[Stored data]
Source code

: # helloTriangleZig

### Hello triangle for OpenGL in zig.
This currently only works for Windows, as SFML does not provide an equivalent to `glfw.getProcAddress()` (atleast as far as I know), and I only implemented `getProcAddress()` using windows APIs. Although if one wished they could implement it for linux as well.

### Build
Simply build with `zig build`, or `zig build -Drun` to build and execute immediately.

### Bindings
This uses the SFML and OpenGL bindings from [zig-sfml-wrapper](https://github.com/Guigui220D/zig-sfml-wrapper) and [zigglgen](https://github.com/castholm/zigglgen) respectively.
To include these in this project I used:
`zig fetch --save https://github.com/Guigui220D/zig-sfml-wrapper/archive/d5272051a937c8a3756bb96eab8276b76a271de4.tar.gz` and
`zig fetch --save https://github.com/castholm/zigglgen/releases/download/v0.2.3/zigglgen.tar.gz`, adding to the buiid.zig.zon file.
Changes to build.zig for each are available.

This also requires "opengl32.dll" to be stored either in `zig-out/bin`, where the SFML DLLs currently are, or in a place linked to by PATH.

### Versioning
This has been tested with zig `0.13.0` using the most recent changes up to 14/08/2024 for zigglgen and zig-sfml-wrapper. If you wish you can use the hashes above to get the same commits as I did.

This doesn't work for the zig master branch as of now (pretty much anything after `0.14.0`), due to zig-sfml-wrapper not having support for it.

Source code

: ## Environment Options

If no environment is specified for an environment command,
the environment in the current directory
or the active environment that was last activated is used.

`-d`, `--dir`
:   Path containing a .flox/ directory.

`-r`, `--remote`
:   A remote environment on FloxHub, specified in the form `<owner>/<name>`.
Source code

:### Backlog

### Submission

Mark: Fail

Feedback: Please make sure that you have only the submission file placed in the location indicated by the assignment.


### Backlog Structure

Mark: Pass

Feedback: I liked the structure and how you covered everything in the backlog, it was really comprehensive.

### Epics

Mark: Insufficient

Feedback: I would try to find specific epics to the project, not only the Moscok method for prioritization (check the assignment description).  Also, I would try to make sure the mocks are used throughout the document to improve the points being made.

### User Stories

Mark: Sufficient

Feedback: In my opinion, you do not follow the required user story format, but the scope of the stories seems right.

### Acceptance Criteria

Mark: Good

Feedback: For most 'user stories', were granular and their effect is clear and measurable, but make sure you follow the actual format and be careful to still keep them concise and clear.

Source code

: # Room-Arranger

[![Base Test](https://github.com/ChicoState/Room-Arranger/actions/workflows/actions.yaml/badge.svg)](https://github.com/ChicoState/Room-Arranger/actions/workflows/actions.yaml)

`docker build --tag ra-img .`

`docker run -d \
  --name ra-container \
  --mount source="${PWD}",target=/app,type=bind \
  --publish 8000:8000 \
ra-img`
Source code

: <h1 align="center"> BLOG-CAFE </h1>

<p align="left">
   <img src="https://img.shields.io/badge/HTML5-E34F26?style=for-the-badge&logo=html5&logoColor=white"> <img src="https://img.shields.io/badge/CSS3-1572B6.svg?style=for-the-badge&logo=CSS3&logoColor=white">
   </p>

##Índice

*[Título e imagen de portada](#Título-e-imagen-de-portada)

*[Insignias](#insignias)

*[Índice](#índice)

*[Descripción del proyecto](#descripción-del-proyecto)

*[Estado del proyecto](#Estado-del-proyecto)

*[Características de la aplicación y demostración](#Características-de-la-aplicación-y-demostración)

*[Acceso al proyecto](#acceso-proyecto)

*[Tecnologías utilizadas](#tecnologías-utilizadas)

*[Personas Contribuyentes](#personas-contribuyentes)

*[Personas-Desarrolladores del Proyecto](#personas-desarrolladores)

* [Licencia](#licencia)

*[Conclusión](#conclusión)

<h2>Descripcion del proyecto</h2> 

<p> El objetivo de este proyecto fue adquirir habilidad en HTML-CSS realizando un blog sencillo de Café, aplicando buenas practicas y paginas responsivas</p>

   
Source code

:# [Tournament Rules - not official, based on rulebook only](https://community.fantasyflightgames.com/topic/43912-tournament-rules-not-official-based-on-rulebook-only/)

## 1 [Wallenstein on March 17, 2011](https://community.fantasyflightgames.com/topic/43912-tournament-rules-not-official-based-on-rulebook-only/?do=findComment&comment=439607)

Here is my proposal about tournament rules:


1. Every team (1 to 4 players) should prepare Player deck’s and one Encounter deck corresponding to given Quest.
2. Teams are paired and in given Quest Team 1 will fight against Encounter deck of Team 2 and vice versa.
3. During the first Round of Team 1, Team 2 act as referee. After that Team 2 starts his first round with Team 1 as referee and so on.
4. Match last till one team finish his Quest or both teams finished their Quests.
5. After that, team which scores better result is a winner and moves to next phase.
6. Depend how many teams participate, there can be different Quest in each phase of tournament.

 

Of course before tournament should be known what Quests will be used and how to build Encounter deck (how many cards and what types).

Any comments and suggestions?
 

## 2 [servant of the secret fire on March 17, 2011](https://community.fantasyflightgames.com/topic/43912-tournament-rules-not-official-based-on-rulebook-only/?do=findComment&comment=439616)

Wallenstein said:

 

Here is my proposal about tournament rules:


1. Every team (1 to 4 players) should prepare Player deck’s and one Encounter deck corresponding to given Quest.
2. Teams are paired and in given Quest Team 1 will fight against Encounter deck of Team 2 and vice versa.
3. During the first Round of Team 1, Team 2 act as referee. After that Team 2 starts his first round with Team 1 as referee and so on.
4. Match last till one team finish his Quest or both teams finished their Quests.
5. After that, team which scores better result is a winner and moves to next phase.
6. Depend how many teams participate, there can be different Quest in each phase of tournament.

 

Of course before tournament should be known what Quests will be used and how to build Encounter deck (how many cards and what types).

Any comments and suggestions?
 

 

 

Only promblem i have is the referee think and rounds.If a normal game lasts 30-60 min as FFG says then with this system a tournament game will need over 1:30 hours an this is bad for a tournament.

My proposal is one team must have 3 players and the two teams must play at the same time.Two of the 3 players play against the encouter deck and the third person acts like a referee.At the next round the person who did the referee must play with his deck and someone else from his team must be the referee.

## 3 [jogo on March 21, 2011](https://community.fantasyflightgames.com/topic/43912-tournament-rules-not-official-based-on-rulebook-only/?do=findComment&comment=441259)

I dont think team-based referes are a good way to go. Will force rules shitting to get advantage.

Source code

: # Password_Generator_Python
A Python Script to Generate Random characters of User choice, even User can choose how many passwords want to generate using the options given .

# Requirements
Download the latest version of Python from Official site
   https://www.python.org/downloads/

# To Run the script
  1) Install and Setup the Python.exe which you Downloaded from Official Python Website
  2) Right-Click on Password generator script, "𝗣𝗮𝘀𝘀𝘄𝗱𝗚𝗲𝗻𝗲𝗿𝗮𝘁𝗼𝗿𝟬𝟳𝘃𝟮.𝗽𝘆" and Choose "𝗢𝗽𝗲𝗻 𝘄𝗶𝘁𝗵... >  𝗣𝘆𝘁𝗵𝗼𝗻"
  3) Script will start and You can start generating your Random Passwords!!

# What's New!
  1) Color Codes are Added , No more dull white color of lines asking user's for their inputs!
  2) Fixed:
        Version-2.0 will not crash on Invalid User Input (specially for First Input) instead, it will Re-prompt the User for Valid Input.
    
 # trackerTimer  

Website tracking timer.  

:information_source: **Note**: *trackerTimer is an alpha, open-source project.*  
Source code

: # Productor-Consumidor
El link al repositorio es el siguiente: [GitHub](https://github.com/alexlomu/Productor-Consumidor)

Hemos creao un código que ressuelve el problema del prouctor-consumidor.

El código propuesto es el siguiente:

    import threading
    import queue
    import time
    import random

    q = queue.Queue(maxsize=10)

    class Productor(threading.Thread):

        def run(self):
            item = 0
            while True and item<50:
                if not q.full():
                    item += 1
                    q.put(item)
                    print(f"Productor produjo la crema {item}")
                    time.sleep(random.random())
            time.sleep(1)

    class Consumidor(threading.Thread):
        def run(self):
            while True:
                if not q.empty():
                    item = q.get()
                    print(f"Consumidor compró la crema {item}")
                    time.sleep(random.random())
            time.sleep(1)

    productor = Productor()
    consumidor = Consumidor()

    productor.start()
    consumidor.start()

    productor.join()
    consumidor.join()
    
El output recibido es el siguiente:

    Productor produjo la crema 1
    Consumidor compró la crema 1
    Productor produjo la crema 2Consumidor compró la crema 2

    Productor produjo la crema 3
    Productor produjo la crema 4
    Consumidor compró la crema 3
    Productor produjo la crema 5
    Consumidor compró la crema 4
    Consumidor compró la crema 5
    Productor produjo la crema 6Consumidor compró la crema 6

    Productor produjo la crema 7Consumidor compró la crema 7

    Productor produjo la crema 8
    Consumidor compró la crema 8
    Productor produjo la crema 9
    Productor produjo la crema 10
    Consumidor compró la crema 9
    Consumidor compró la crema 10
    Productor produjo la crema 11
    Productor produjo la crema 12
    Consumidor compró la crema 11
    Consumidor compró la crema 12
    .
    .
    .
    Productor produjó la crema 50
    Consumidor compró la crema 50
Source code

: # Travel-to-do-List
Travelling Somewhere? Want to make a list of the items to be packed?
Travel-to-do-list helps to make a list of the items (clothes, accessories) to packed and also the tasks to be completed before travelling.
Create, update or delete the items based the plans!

About this task — Output the lines above exactly, but only those between the line holding "Hemos creao un" and the line holding "q.put(item)", inclusive.

Answer to this exercise —
Hemos creao un código que ressuelve el problema del prouctor-consumidor.

El código propuesto es el siguiente:

    import threading
    import queue
    import time
    import random

    q = queue.Queue(maxsize=10)

    class Productor(threading.Thread):

        def run(self):
            item = 0
            while True and item<50:
                if not q.full():
                    item += 1
                    q.put(item)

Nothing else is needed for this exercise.